Data under study |
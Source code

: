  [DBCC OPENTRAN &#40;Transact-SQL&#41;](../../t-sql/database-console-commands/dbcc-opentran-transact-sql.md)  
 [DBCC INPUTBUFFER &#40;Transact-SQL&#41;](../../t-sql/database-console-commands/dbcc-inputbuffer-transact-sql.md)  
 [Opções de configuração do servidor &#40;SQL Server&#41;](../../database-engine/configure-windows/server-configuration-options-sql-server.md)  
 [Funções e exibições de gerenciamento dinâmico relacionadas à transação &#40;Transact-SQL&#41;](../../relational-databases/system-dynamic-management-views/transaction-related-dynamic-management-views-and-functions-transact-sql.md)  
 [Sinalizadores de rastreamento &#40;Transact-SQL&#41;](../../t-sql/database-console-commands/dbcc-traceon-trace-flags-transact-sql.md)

Task brief |
When you come to the line containing "[Opções de configuração", give it and stop; before that, repeat each line of the material exactly from the first one.

Answer box |
Source code

:  [DBCC OPENTRAN &#40;Transact-SQL&#41;](../../t-sql/database-console-commands/dbcc-opentran-transact-sql.md)  
 [DBCC INPUTBUFFER &#40;Transact-SQL&#41;](../../t-sql/database-console-commands/dbcc-inputbuffer-transact-sql.md)  
 [Opções de configuração do servidor &#40;SQL Server&#41;](../../database-engine/configure-windows/server-configuration-options-sql-server.md)  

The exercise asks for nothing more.